BP (red) and cc-TQ (blue) signals are provided in the upper panel. WCO and WPCO remains relatively stable throughout baseline and CT. Peak values at ~1 Hz and ~0.3 Hz are visible. The black marker indicates the start of CT.

https://doi.org/10.1371/journal.pone.0135751.g007

Discussion

There were two main findings of the study in healthy subjects: 1) short sympathetic activation does not affect the cardiac and respiratory contribution to the relationship between BP—pial artery pulsation oscillations, 2) HGT and CT display divergent effects on the width of the subarachnoid space, an indirect marker of changes in intracranial pressure.

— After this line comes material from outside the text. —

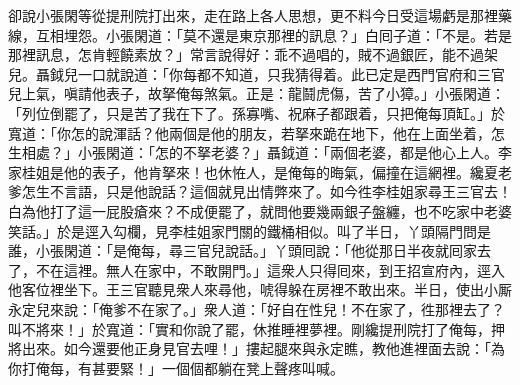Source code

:卻說小張閑等從提刑院打出來，走在路上各人思想，更不料今日受這場虧是那裡藥線，互相埋怨。小張閑道：「莫不還是東京那裡的訊息？」白囘子道：「不是。若是那裡訊息，怎肯輕饒素放？」常言說得好：乖不過唱的，賊不過銀匠，能不過架兒。{}聶鉞兒一口就說道：「你每都不知道，只我猜得着。此已定是西門官府和三官兒上氣，嗔請他表子，故拏俺每煞氣。正是：龍鬪虎傷，苦了小獐。」小張閑道：「列位倒罷了，只是苦了我在下了。孫寡嘴、祝麻子都跟着，只把俺每頂缸。」於寬道：「你怎的說渾話？他兩個是他的朋友，若拏來跪在地下，他在上面坐着，怎生相處？」小張閑道：「怎的不拏老婆？」聶鉞道：「兩個老婆，都是他心上人。李家桂姐是他的表子，他肯拏來！也休恠人，是俺每的晦氣，偏撞在這網裡。纔夏老爹怎生不言語，只是他說話？這個就見出情弊來了。如今徃李桂姐家尋王三官去！白為他打了這一屁股瘡來？不成便罷了，就問他要幾兩銀子盤纏，也不吃家中老婆笑話。」於是逕入勾欄，見李桂姐家門關的鐵桶相似。叫了半日，丫頭隔門問是誰，小張閑道：「是俺每，尋三官兒說話。」丫頭囘說：「他從那日半夜就囘家去了，不在這裡。無人在家中，不敢開門。」這衆人只得囘來，到王招宣府內，逕入他客位裡坐下。王三官聽見衆人來尋他，唬得躲在房裡不敢出來。半日，使出小厮永定兒來說：「俺爹不在家了。」衆人道：「好自在性兒！不在家了，徃那裡去了？叫不將來！」於寬道：「實和你說了罷，休推睡裡夢裡。剛纔提刑院打了俺每，押將出來。如今還要他正身見官去哩！」摟起腿來與永定瞧，教他進裡面去說：「為你打俺每，有甚要緊！」一個個都躺在凳上聲疼叫喊。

The role of SNS in CBF regulation remains a matter of controversy [2224]. Nevertheless, evidence has accumulated that sympathetic neural control of the CBF may exert a protective effect, particularly during increases in cerebral perfusion pressure due to sudden BP elevations [2528]. In this study, we assessed the indirect SNS effect on CBF. The cardiac role in CBF maintenance is increasingly recognised [4,10,18,2931]. Furthermore, the contribution of the lung to brain homeostasis in health and disease has recently been highlighted [3234]. This study clearly suggests that short SNS activation does not affect the cardiac and respiratory contribution to the relationship between BP—pial artery pulsation oscillations in healthy subjects. Our finding is further strengthened by the fact that long apnoea’s performed by elite breath-hold divers also do not affect the cardiac contribution to the relationship between BP and pial artery pulsation oscillations, at least when using wavelet transform analysis [35]. The prolonged apnoea in elite breath-hold divers is associated with an enormous increase in SNS activity [36]. Both HGT and CT evoked increases in HR and BP. In addition, during HGT, an increase in respiratory rate and MV was observed. In spite of these changes, WCO and WPCO between BP and pial artery pulsation remained constant. We can speculate that stabilisation of the cardiac contribution to the BP/cc-TQ relationship may represent another mechanism by which the integrity of brain vessels is protected during sudden BP increases.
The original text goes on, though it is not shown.